Se la freddezza verso Hollande di popolari e conservatori non può stupire, ci si può piuttosto interrogare sul sostegno relativamente tiepido dei socialisti europei. Massimo D’Alema, che a metà marzo a Parigi partecipava a un meeting pro Hollande, ebbe un moto di nevosismo, quando un gruppo di deputati italiani del Pd gli chiese di non sostenere Hollande, la cui storia di funzionario di partito senza carisma è difficilmente cancellabile dalla memoria, ma piuttosto il centrista François Bayrou: “E una scelta che non tocca ai democratici italiani”, aveva ribattuto.
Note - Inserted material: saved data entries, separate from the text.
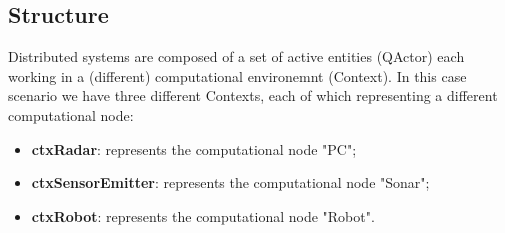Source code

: \subsection{Structure}
Distributed systems are composed of a set of active entities (QActor) each working in a (different) computational environemnt (Context). In this case scenario we have three different Contexts, each of which representing a different computational node:
\begin{itemize}
	\item \textbf{ctxRadar}: represents the computational node "PC";
	\item \textbf{ctxSensorEmitter}: represents the computational node "Sonar";
	\item \textbf{ctxRobot}: represents the computational node "Robot".
\end{itemize}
Perché Hollande appaia “un candidato senza sapore”, lo spiega Olivier Passeri, nel lead del suo articolo sull’ultimo numero della newsletter Gazebos: “Il campione della ‘sinistra morbida’, secondo Martine Aubry, che ironia della sorte potrebbe essere il suo primo ministro –dopo essere stata sua rivale nelle primarie, ndr-, ha molto da fare per compattare tutte le sinistre che si sono espresse … nella campagna elettorale. La “sinistra dura” appunto della Aubry, quella deglobalizzatrice di Arnaud Montebourg ma sopratutto quella rivoluzionaria e perentoria di Jean-Luc Mélenchon. Davanti a questo grattacapo Hollande ha scelto: essere il più vago possibile e promettere anche quando sa che il principio di realtà lo raggiungerà subito dopo la corsa per l’Eliseo. A questo gioco, le contraddizioni diventano numerose”. E gli entusiasmi s’appannano.
Ma la Guigou passa la spugna sulle percezioni polemiche e parla di “solidarietà totale della sinistra europea” ad Hollande, anche perché c’è l’attesa e la speranza che una vittoria dei socialisti in Francia apra la via a una stagione di successi della sinistra in Europa nelle elezioni del 2012, tra l’altro in Italia e in Germania. Sarà un Sarà un funzionario di partito senza carisma a rovesciare gli equilibri d’un’Europa “a destra tutta”? I sondaggi dicono di sì; gli elettori lo diranno il 6 maggio. Ma il premier di Sarkozy François Fillon è già certo del verdetto come la Guigou: il presidente è spacciato, dice in un incauto ‘fuori onda’, perché la crisi è un moloch che reclama il sacrificio dei governi.